Punjabi Ayesha, Kurlander David E, Wee Corinne, Long Tobias C, Gillis Joshua A, Khouri Joseph S
Plastic Surgery, Case Western Reserve University, Cleveland, Ohio.
Plastic Surgery, Western University, London, Ontario, Canada.
Plast Reconstr Surg Glob Open. 2020 Nov 25;8(11):e3146. doi: 10.1097/GOX.0000000000003146. eCollection 2020 Nov.

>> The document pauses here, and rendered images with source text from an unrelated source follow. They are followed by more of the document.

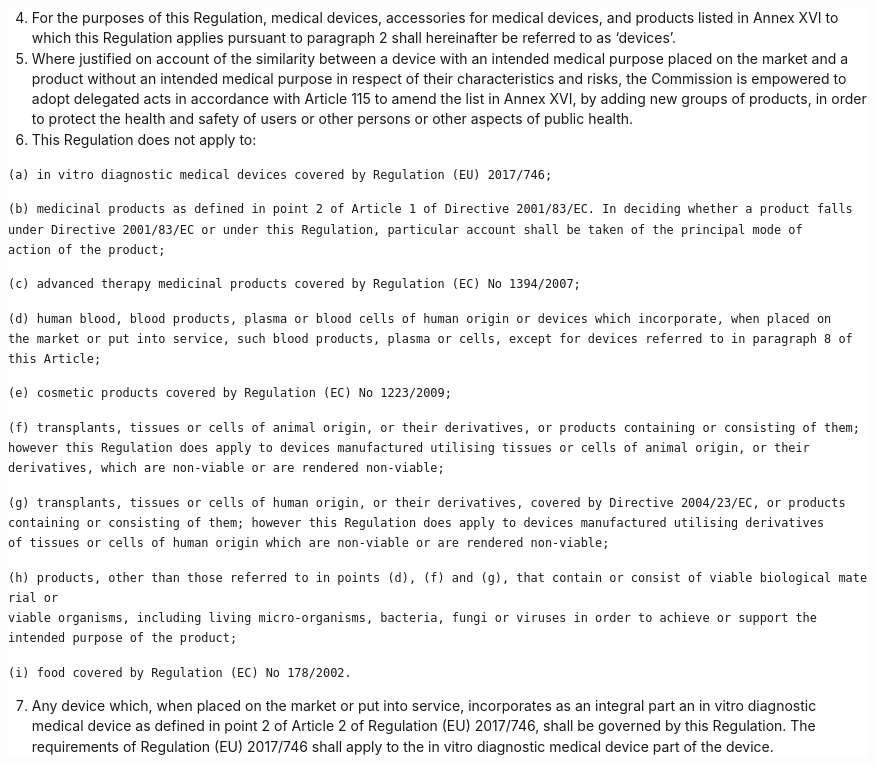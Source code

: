 4. For the purposes of this Regulation, medical devices, accessories for medical devices, and products listed in
Annex XVI to which this Regulation applies pursuant to paragraph 2 shall hereinafter be referred to as ‘devices’.
5. Where justified on account of the similarity between a device with an intended medical purpose placed on the
market and a product without an intended medical purpose in respect of their characteristics and risks, the Commission
is empowered to adopt delegated acts in accordance with Article 115 to amend the list in Annex XVI, by adding new
groups of products, in order to protect the health and safety of users or other persons or other aspects of public health.
6. This Regulation does not apply to:

```
(a) in vitro diagnostic medical devices covered by Regulation (EU) 2017/746;
```
```
(b) medicinal products as defined in point 2 of Article 1 of Directive 2001/83/EC. In deciding whether a product falls
under Directive 2001/83/EC or under this Regulation, particular account shall be taken of the principal mode of
action of the product;
```
```
(c) advanced therapy medicinal products covered by Regulation (EC) No 1394/2007;
```
```
(d) human blood, blood products, plasma or blood cells of human origin or devices which incorporate, when placed on
the market or put into service, such blood products, plasma or cells, except for devices referred to in paragraph 8 of
this Article;
```
```
(e) cosmetic products covered by Regulation (EC) No 1223/2009;
```
```
(f) transplants, tissues or cells of animal origin, or their derivatives, or products containing or consisting of them;
however this Regulation does apply to devices manufactured utilising tissues or cells of animal origin, or their
derivatives, which are non-viable or are rendered non-viable;
```
```
(g) transplants, tissues or cells of human origin, or their derivatives, covered by Directive 2004/23/EC, or products
containing or consisting of them; however this Regulation does apply to devices manufactured utilising derivatives
of tissues or cells of human origin which are non-viable or are rendered non-viable;
```
```
(h) products, other than those referred to in points (d), (f) and (g), that contain or consist of viable biological material or
viable organisms, including living micro-organisms, bacteria, fungi or viruses in order to achieve or support the
intended purpose of the product;
```
```
(i) food covered by Regulation (EC) No 178/2002.
```
7. Any device which, when placed on the market or put into service, incorporates as an integral part an in vitro
diagnostic medical device as defined in point 2 of Article 2 of Regulation (EU) 2017/746, shall be governed by this
Regulation. The requirements of Regulation (EU) 2017/746 shall apply to the in vitro diagnostic medical device part of
the device.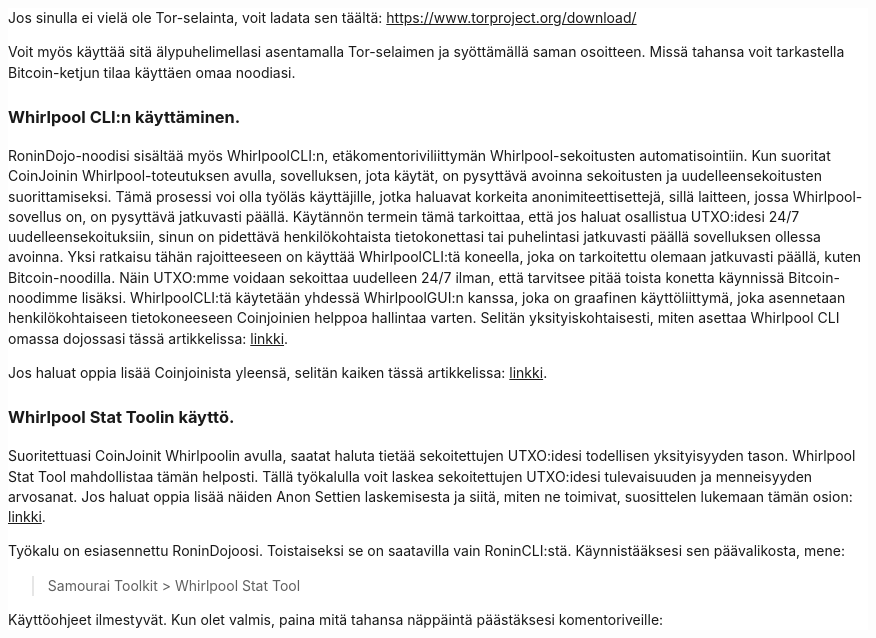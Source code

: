 Jos sinulla ei vielä ole Tor-selainta, voit ladata sen täältä: https://www.torproject.org/download/

Voit myös käyttää sitä älypuhelimellasi asentamalla Tor-selaimen ja syöttämällä saman osoitteen. Missä tahansa voit tarkastella Bitcoin-ketjun tilaa käyttäen omaa noodiasi.

### Whirlpool CLI:n käyttäminen.

RoninDojo-noodisi sisältää myös WhirlpoolCLI:n, etäkomentoriviliittymän Whirlpool-sekoitusten automatisointiin.
Kun suoritat CoinJoinin Whirlpool-toteutuksen avulla, sovelluksen, jota käytät, on pysyttävä avoinna sekoitusten ja uudelleensekoitusten suorittamiseksi. Tämä prosessi voi olla työläs käyttäjille, jotka haluavat korkeita anonimiteettisettejä, sillä laitteen, jossa Whirlpool-sovellus on, on pysyttävä jatkuvasti päällä. Käytännön termein tämä tarkoittaa, että jos haluat osallistua UTXO:idesi 24/7 uudelleensekoituksiin, sinun on pidettävä henkilökohtaista tietokonettasi tai puhelintasi jatkuvasti päällä sovelluksen ollessa avoinna.
Yksi ratkaisu tähän rajoitteeseen on käyttää WhirlpoolCLI:tä koneella, joka on tarkoitettu olemaan jatkuvasti päällä, kuten Bitcoin-noodilla. Näin UTXO:mme voidaan sekoittaa uudelleen 24/7 ilman, että tarvitsee pitää toista konetta käynnissä Bitcoin-noodimme lisäksi.
WhirlpoolCLI:tä käytetään yhdessä WhirlpoolGUI:n kanssa, joka on graafinen käyttöliittymä, joka asennetaan henkilökohtaiseen tietokoneeseen Coinjoinien helppoa hallintaa varten. Selitän yksityiskohtaisesti, miten asettaa Whirlpool CLI omassa dojossasi tässä artikkelissa: [linkki](https://www.pandul.fr/post/comprendre-et-utiliser-le-coinjoin-sur-bitcoin#:~:text=dans%20cette%20partie.-,Tutoriel%20%3A%20Whirpool%20CLI%20sur%20Dojo%20et%20Whirlpool%20GUI.,-Si%20vous%20souhaitez).

Jos haluat oppia lisää Coinjoinista yleensä, selitän kaiken tässä artikkelissa: [linkki](https://www.pandul.fr/post/comprendre-et-utiliser-le-coinjoin-sur-bitcoin).

### Whirlpool Stat Toolin käyttö.

Suoritettuasi CoinJoinit Whirlpoolin avulla, saatat haluta tietää sekoitettujen UTXO:idesi todellisen yksityisyyden tason. Whirlpool Stat Tool mahdollistaa tämän helposti. Tällä työkalulla voit laskea sekoitettujen UTXO:idesi tulevaisuuden ja menneisyyden arvosanat. Jos haluat oppia lisää näiden Anon Settien laskemisesta ja siitä, miten ne toimivat, suosittelen lukemaan tämän osion: [linkki](https://www.pandul.fr/post/comprendre-et-utiliser-le-coinjoin-sur-bitcoin#:~:text=perdre%20en%20confidentialit%C3%A9.-,Anon%20Sets.,-Comme%20expliqu%C3%A9%20pr%C3%A9c%C3%A9demment).

Työkalu on esiasennettu RoninDojoosi. Toistaiseksi se on saatavilla vain RoninCLI:stä. Käynnistääksesi sen päävalikosta, mene:

> Samourai Toolkit > Whirlpool Stat Tool

Käyttöohjeet ilmestyvät. Kun olet valmis, paina mitä tahansa näppäintä päästäksesi komentoriveille:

Patients with the alpha actin 2 genetic mutation suffer early onset aneurismal and vascular-occlusive conditions due to dysfunctional smooth muscle contractility. Outcomes of free flap reconstruction in this patient population are unknown. Here we report the case of a 21-year-old woman with alpha actin 2 mutation who required decompressive hemicraniectomy following an acute stroke. The entire Cushing flap underwent necrosis, requiring debridement and exposing dura. This condition was treated with a free latissimus myocutaneous flap. The patient's post-operative course was complicated by venous thrombosis, requiring intra-flap tPA and revision of the venous anastomosis with a saphenous vein graft. Ultimately the distal 75% of the flap was lost, leaving the dura exposed. The patient's course was further complicated by multiple wound healing complications: large areas of necrosis of the latissimus and saphenous vein donor sites, the neck vessel recipient site, and the right hand after IV infiltration. She ultimately healed with a regenerative tissue matrix strategy. Reconstructive options with no or minimal donor site morbidity should be considered in patients with the alpha actin 2 mutation. We encourage further reporting of outcomes in these patients.
携带α-肌动蛋白2基因突变的患者由于平滑肌收缩功能障碍,会出现早期发作的动脉瘤和血管闭塞性疾病。该患者群体中游离皮瓣重建的结果尚不清楚。在此,我们报告一例21岁携带α-肌动蛋白2基因突变的女性病例,该患者在急性中风后需要进行减压性颅骨切除术。整个库欣皮瓣发生坏死,需要清创并暴露硬脑膜。这种情况采用游离背阔肌肌皮瓣进行治疗。患者术后出现静脉血栓形成并发症,需要在皮瓣内使用组织型纤溶酶原激活剂(tPA)并采用大隐静脉移植对静脉吻合进行修复。最终,皮瓣远端75%坏死,硬脑膜暴露。患者的病程因多种伤口愈合并发症而进一步复杂化:背阔肌和大隐静脉供区、颈部血管受区以及静脉输液渗漏后右手出现大面积坏死。她最终采用再生组织基质策略愈合。对于携带α-肌动蛋白2基因突变的患者,应考虑选择供区发病率低或无供区发病率的重建方案。我们鼓励进一步报告这些患者的治疗结果。